**ENTRIES SHOWN:**
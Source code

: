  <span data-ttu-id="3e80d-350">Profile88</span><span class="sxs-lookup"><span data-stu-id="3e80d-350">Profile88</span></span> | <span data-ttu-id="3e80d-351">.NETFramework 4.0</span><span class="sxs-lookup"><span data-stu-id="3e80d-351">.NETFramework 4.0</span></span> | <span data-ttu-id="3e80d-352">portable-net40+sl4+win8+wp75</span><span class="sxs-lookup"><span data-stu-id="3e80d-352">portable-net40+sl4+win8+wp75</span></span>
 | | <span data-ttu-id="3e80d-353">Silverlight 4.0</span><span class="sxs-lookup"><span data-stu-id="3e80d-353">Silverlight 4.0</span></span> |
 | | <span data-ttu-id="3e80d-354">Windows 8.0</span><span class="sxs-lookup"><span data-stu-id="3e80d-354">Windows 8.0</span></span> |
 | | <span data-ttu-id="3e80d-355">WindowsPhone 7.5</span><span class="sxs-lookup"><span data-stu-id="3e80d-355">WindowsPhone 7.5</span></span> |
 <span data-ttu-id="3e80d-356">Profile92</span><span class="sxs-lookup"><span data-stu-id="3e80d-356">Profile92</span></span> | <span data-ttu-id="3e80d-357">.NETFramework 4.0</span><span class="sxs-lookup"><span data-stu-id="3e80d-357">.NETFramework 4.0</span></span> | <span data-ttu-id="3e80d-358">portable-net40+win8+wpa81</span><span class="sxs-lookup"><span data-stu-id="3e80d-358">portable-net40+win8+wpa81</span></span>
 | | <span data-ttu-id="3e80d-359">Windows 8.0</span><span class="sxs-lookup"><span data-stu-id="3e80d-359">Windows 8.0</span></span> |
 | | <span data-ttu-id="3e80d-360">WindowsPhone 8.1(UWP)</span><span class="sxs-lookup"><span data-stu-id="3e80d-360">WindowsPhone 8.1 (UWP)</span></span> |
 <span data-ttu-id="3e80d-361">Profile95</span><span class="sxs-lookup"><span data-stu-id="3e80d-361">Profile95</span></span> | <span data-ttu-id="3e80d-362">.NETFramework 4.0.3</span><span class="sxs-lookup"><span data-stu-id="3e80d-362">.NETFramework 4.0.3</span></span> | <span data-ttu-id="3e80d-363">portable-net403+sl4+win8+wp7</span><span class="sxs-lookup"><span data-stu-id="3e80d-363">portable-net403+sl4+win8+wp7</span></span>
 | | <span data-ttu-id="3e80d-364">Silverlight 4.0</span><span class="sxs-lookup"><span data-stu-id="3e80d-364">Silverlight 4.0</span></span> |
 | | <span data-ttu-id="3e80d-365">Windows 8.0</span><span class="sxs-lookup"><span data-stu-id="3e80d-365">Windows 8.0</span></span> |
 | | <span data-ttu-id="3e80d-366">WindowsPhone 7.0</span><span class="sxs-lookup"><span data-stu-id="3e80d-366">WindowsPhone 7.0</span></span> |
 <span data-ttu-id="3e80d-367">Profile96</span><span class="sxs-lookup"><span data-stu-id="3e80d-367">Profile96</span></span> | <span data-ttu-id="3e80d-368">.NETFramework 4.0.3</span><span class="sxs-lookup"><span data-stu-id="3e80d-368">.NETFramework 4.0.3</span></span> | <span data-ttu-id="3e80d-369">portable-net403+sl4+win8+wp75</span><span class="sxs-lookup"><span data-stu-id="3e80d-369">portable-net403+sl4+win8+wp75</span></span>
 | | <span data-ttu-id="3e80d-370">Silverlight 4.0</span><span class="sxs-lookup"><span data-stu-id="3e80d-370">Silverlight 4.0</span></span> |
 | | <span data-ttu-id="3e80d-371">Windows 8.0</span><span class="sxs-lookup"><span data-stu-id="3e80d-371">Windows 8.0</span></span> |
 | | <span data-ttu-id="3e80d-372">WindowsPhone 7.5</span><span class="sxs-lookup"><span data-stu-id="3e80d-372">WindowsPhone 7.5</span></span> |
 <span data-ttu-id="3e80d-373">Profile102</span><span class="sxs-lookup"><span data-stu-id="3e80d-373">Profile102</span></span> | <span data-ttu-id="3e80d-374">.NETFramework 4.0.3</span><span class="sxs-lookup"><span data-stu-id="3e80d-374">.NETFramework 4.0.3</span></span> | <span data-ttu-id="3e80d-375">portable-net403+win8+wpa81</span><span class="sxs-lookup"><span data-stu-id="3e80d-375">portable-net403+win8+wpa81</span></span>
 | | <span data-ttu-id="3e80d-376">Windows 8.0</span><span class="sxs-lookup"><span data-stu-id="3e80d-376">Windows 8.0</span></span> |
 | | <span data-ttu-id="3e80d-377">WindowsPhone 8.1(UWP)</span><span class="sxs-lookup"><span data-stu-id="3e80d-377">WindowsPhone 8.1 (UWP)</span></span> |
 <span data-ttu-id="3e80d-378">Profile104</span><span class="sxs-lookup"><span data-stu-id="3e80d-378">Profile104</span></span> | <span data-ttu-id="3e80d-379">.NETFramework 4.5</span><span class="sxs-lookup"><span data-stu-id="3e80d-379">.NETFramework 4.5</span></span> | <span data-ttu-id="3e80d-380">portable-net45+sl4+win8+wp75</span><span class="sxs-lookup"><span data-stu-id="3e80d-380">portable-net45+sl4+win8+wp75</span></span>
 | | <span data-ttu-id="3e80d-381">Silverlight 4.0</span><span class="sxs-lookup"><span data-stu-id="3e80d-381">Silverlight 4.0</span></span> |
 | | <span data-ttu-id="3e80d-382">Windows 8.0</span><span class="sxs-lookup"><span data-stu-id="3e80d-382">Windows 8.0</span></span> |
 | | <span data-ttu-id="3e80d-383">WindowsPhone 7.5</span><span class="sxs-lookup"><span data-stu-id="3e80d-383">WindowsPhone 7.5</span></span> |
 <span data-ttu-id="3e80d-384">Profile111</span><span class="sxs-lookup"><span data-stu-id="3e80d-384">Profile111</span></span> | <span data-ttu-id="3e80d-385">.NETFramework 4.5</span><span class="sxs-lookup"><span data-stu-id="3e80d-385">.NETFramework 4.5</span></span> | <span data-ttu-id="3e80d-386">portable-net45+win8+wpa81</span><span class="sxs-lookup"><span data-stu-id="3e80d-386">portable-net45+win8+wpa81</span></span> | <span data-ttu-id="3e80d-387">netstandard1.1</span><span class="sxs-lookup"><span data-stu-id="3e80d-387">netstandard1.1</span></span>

**REQUIRED ACTION:** The lines holding the word "Silverlight" are the answer. Pull them out of the records and copy them.

**RESULT OF THIS EXERCISE:**
 | | <span data-ttu-id="3e80d-353">Silverlight 4.0</span><span class="sxs-lookup"><span data-stu-id="3e80d-353">Silverlight 4.0</span></span> |
 | | <span data-ttu-id="3e80d-364">Silverlight 4.0</span><span class="sxs-lookup"><span data-stu-id="3e80d-364">Silverlight 4.0</span></span> |
 | | <span data-ttu-id="3e80d-370">Silverlight 4.0</span><span class="sxs-lookup"><span data-stu-id="3e80d-370">Silverlight 4.0</span></span> |
 | | <span data-ttu-id="3e80d-381">Silverlight 4.0</span><span class="sxs-lookup"><span data-stu-id="3e80d-381">Silverlight 4.0</span></span> |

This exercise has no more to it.